Take the records below from their first line through the line holding "also sequenced the", and set each of those lines down exactly, without pictures.

Stored data entries
= = = =

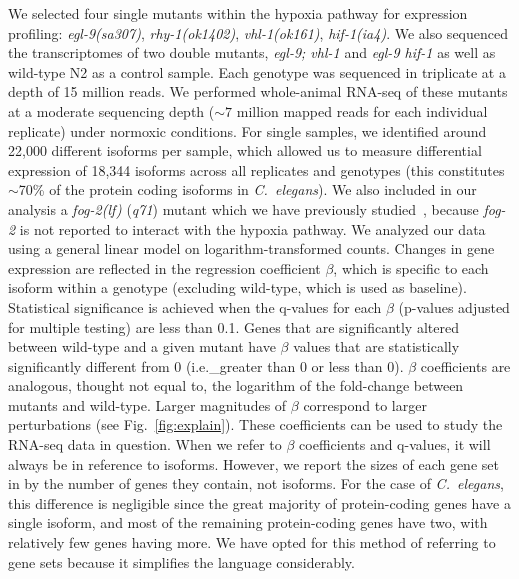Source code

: \documentclass[10pt, onecolumn]{article}
\newcommand{\cel}{\emph{C.~elegans}}
\newcommand{\gene}[1]{\emph{#1}}
\newcommand{\fog}{\emph{\mbox{fog-2(lf)}}}
\begin{document}
We selected four single mutants within the hypoxia pathway for expression profiling:
\gene{egl-9}\emph{(sa307)}, \gene{rhy-1}\emph{(ok1402)},
\gene{vhl-1}\emph{(ok161)}, \gene{hif-1}\emph{(ia4)}. We also sequenced the
transcriptomes of two double mutants, \gene{egl-9; vhl-1} and \gene{egl-9 hif-1}
as well as wild-type N2 as a control sample. Each genotype  was sequenced in
triplicate at a depth of 15 million reads. We performed whole-animal RNA-seq of
these mutants at a moderate sequencing depth ($\sim7$ million mapped reads for
each individual replicate) under normoxic conditions. For single samples, we
identified around 22,000 different isoforms per sample, which allowed us to
measure differential expression of 18,344 isoforms across all replicates and
genotypes (this constitutes  $\sim$70\% of the protein coding isoforms in
\cel{}). We also included in our analysis a \fog{} (\emph{q71}) mutant which we
have previously studied~\cite{Angeles-Albores2016a}, because \gene{fog-2} is not
reported to interact with the hypoxia pathway.
We analyzed our data using a general linear model on logarithm-transformed counts.
Changes in gene expression are reflected in the regression coefficient $\beta$,
which is specific to each isoform within a genotype (excluding wild-type, which
is used as baseline). Statistical significance is achieved when the q-values for
each $\beta$ (p-values adjusted for multiple testing) are less than 0.1. Genes
that are significantly altered between wild-type and a given mutant have $\beta$
values that are statistically significantly different from 0 (i.e.\_greater than
0 or less than 0). $\beta$ coefficients are analogous, thought not equal to, the
logarithm of the fold-change between mutants and wild-type. Larger magnitudes of
$\beta$ correspond to larger perturbations (see Fig.~\ref{fig:explain}). These
coefficients can be used to study the RNA-seq data in question. When we refer to
$\beta$ coefficients and q-values, it will always be in reference to isoforms.
However, we report the sizes of each gene set in by the number of genes they
contain, not isoforms. For the case of \cel{}, this difference is negligible since
the great majority of protein-coding genes have a single isoform, and most of the
remaining protein-coding genes have two, with relatively few genes having more.
We have opted for this method of referring to gene sets because it simplifies the
language considerably.
\end{document}
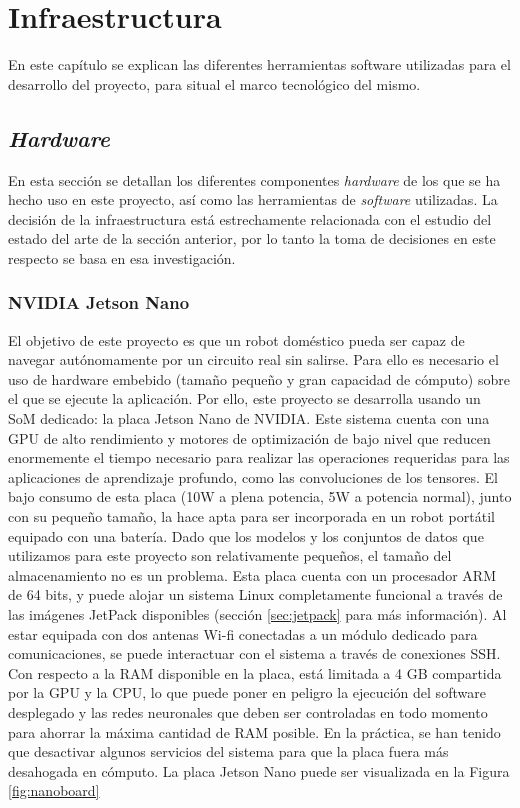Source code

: \chapter{Infraestructura}

En este capítulo se explican las diferentes herramientas software utilizadas para el desarrollo del proyecto, para situal el marco tecnológico del mismo.

\section{\textit{Hardware}}

En esta sección se detallan los diferentes componentes \textit{hardware} de los que se ha hecho uso en este proyecto, así como las herramientas de \textit{software} utilizadas. La decisión de la infraestructura está estrechamente relacionada con el estudio del estado del arte de la sección anterior, por lo tanto la toma de decisiones en este respecto se basa en esa investigación.

\subsection{NVIDIA Jetson Nano}

El objetivo de este proyecto es que un robot doméstico pueda ser capaz de navegar autónomamente por un circuito real sin salirse. Para ello es necesario el uso de hardware embebido (tamaño pequeño y gran capacidad de cómputo) sobre el que se ejecute la aplicación. Por ello, este proyecto se desarrolla usando un SoM dedicado: la placa Jetson Nano de NVIDIA. Este sistema cuenta con una GPU de alto rendimiento y motores de optimización de bajo nivel que reducen enormemente el tiempo necesario para realizar las operaciones requeridas para las aplicaciones de aprendizaje profundo, como las convoluciones de los tensores. El bajo consumo de esta placa (10W a plena potencia, 5W a potencia normal), junto con su pequeño tamaño, la hace apta para ser incorporada en un robot portátil equipado con una batería. 
Dado que los modelos y los conjuntos de datos que utilizamos para este proyecto son relativamente pequeños, el tamaño del almacenamiento no es un problema. Esta placa cuenta con un procesador ARM de 64 bits, y puede alojar un sistema Linux completamente funcional a través de las imágenes JetPack disponibles (sección \ref{sec:jetpack} para más información). Al estar equipada con dos antenas Wi-fi conectadas a un módulo dedicado para comunicaciones, se puede interactuar con el sistema a través de conexiones SSH. Con respecto a la RAM disponible en la placa, está limitada a 4 GB compartida por la GPU y la CPU, lo que puede poner en peligro la ejecución del software desplegado y las redes neuronales que deben ser controladas en todo momento para ahorrar la máxima cantidad de RAM posible. En la práctica, se han tenido que desactivar algunos servicios del sistema para que la placa fuera más desahogada en cómputo. La placa Jetson Nano puede ser visualizada en la Figura \ref{fig:nanoboard}


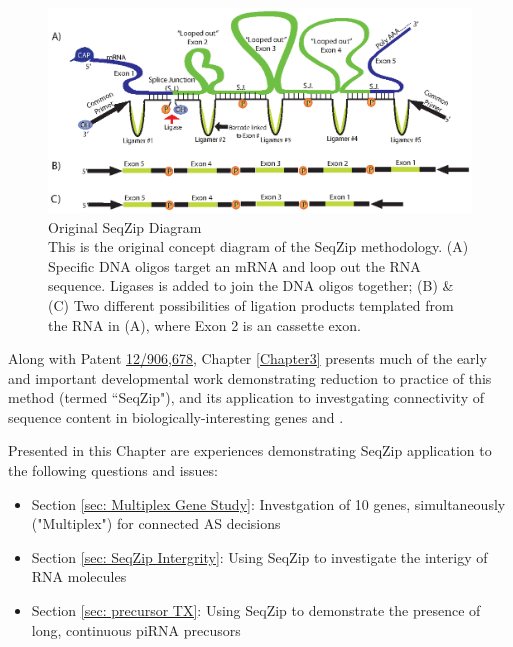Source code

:   \begin{figure}[htbp] %
    \centering 
    \includegraphics{Figures/Chapter2/OriginalSeqZipDiagram.eps}
    \caption[Original SeqZip Diagram]
    {
      Original SeqZip Diagram\\
      This is the original concept diagram of the SeqZip methodology. (A) Specific DNA oligos target an mRNA and loop out the RNA sequence. Ligases is added to join the DNA oligos together; (B) \& (C) Two different possibilities of ligation products templated from the RNA in (A), where Exon 2 is an cassette exon.
    	}
    \label{fig:Original SeqZip Diagram}
  	\end{figure}

  Along with Patent \href{http://1.usa.gov/PTG9BB}{12/906,678}, Chapter \ref{Chapter3} presents much of the early and important developmental work demonstrating reduction to practice of this method (termed ``SeqZip"), and its application to investgating connectivity of sequence content in biologically-interesting genes \fn{} and \dscam{}. 

  Presented in this Chapter are experiences demonstrating SeqZip application to the following questions and issues:

  \begin{itemize} %
    \item Section \ref{sec: Multiplex Gene Study}: Investgation of 10 genes, simultaneously ("Multiplex") for connected AS decisions
    \item Section \ref{sec: SeqZip Intergrity}: Using SeqZip to investigate the interigy of RNA molecules
     \item Section \ref{sec: precursor TX}: Using SeqZip to demonstrate the presence of long, continuous piRNA precusors
	  \end{itemize}

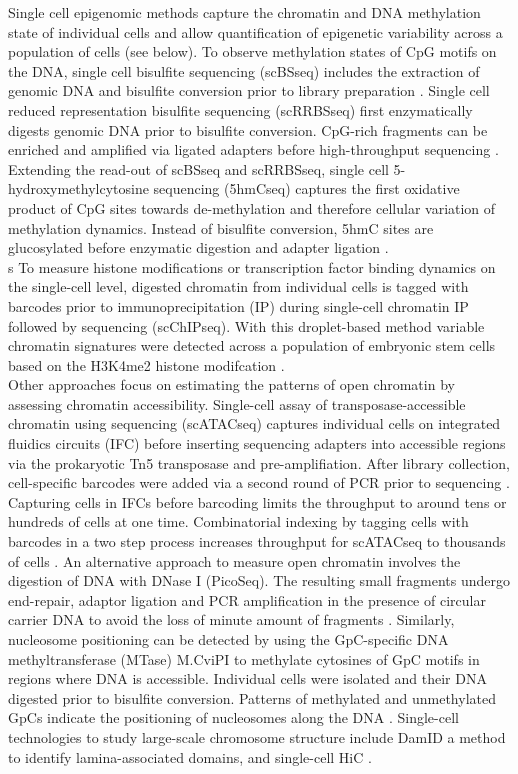 Single cell epigenomic methods capture the chromatin and DNA methylation state of individual cells and allow quantification of epigenetic variability across a population of cells (see below)\citep{Clark2016}. To observe methylation states of CpG motifs on the DNA, single cell bisulfite sequencing (scBSseq) includes the extraction of genomic DNA and bisulfite conversion prior to library preparation \citep{Smallwood2014, Farlik2015}. Single cell reduced representation bisulfite sequencing (scRRBSseq) first enzymatically digests genomic DNA prior to bisulfite conversion. CpG-rich fragments can be enriched and amplified via ligated adapters before high-throughput sequencing \citep{Guo2013}. Extending the read-out of scBSseq and scRRBSseq, single cell 5-hydroxymethylcytosine sequencing (5hmCseq) captures the first oxidative product of CpG sites towards de-methylation and therefore cellular variation of methylation dynamics. Instead of bisulfite conversion, 5hmC sites are glucosylated before enzymatic digestion and adapter ligation \citep{Mooijman2016}. \\s
To measure histone modifications or transcription factor binding dynamics on the single-cell level, digested chromatin from individual cells is tagged with barcodes prior to immunoprecipitation (IP) during single-cell chromatin IP followed by sequencing (scChIPseq). With this droplet-based method variable chromatin signatures were detected across a population of embryonic stem cells based on the H3K4me2 histone modifcation \citep{Rotem2015}. \\ 
Other approaches focus on estimating the patterns of open chromatin by assessing chromatin accessibility. Single-cell assay of transposase-accessible chromatin using sequencing (scATACseq) captures individual cells on integrated fluidics circuits (IFC) before inserting sequencing adapters into accessible regions via the prokaryotic Tn5 transposase and pre-amplifiation. After library collection, cell-specific barcodes were added via a second round of PCR prior to sequencing \citep{Buenrostro2015}.  Capturing cells in IFCs before barcoding limits the throughput to around tens or hundreds of cells at one time. Combinatorial indexing by tagging cells with barcodes in a two step process increases throughput for scATACseq to thousands of cells \citep{Cusanovich2015}. An alternative approach to measure open chromatin involves the digestion of DNA with DNase I (PicoSeq). The resulting small fragments undergo end-repair, adaptor ligation and PCR amplification in the presence of circular carrier DNA to avoid the loss of minute amount of fragments \citep{Jin2015}. Similarly, nucleosome positioning can be detected by using the GpC-specific DNA methyltransferase (MTase) M.CviPI to methylate cytosines of GpC motifs in regions where DNA is accessible. Individual cells were isolated and their DNA digested prior to bisulfite conversion. Patterns of methylated and unmethylated GpCs indicate the positioning of nucleosomes along the DNA \citep{Small2014}.
Single-cell technologies to study large-scale chromosome structure include DamID \citep{Kind2015} a method to identify lamina-associated domains, and single-cell HiC \citep{Nagano2013}.\\

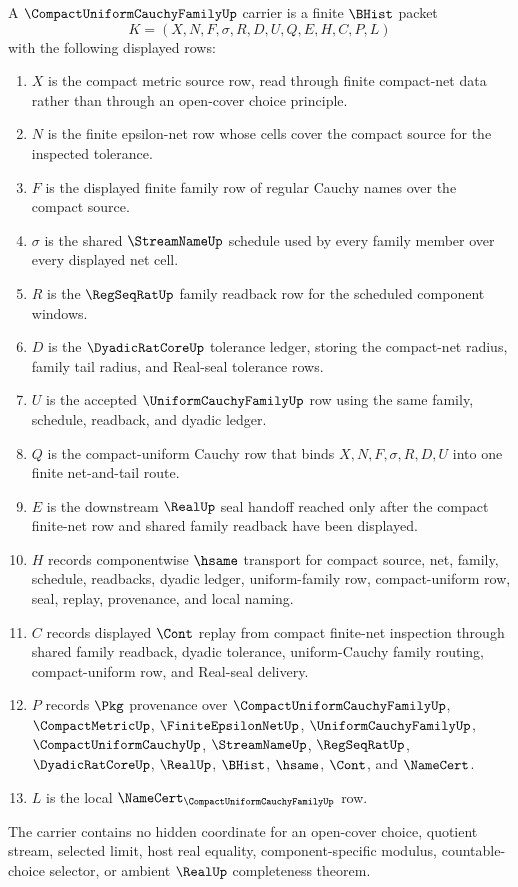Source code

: \begin{definition}
\label{def:compact-uniform-cauchy-family-carrier}
A $\CompactUniformCauchyFamilyUp$ carrier is a finite $\BHist$ packet
$$
K=(X,N,F,\sigma,R,D,U,Q,E,H,C,P,L)
$$
with the following displayed rows:
\begin{enumerate}
\item $X$ is the compact metric source row, read through finite compact-net data rather than through an open-cover choice principle.
\item $N$ is the finite epsilon-net row whose cells cover the compact source for the inspected tolerance.
\item $F$ is the displayed finite family row of regular Cauchy names over the compact source.
\item $\sigma$ is the shared $\StreamNameUp$ schedule used by every family member over every displayed net cell.
\item $R$ is the $\RegSeqRatUp$ family readback row for the scheduled component windows.
\item $D$ is the $\DyadicRatCoreUp$ tolerance ledger, storing the compact-net radius, family tail radius, and Real-seal tolerance rows.
\item $U$ is the accepted $\UniformCauchyFamilyUp$ row using the same family, schedule, readback, and dyadic ledger.
\item $Q$ is the compact-uniform Cauchy row that binds $X,N,F,\sigma,R,D,U$ into one finite net-and-tail route.
\item $E$ is the downstream $\RealUp$ seal handoff reached only after the compact finite-net row and shared family readback have been displayed.
\item $H$ records componentwise $\hsame$ transport for compact source, net, family, schedule, readbacks, dyadic ledger, uniform-family row, compact-uniform row, seal, replay, provenance, and local naming.
\item $C$ records displayed $\Cont$ replay from compact finite-net inspection through shared family readback, dyadic tolerance, uniform-Cauchy family routing, compact-uniform row, and Real-seal delivery.
\item $P$ records $\Pkg$ provenance over $\CompactUniformCauchyFamilyUp$, $\CompactMetricUp$, $\FiniteEpsilonNetUp$, $\UniformCauchyFamilyUp$, $\CompactUniformCauchyUp$, $\StreamNameUp$, $\RegSeqRatUp$, $\DyadicRatCoreUp$, $\RealUp$, $\BHist$, $\hsame$, $\Cont$, and $\NameCert$.
\item $L$ is the local $\NameCert_{\CompactUniformCauchyFamilyUp}$ row.
\end{enumerate}
The carrier contains no hidden coordinate for an open-cover choice, quotient stream, selected limit, host real equality, component-specific modulus, countable-choice selector, or ambient $\RealUp$ completeness theorem.
\end{definition}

= = = =

### ANSWER FOR THIS EXERCISE
Source code

: \documentclass[10pt, onecolumn]{article}
\newcommand{\cel}{\emph{C.~elegans}}
\newcommand{\gene}[1]{\emph{#1}}
\newcommand{\fog}{\emph{\mbox{fog-2(lf)}}}
\begin{document}
We selected four single mutants within the hypoxia pathway for expression profiling:
\gene{egl-9}\emph{(sa307)}, \gene{rhy-1}\emph{(ok1402)},
\gene{vhl-1}\emph{(ok161)}, \gene{hif-1}\emph{(ia4)}. We also sequenced the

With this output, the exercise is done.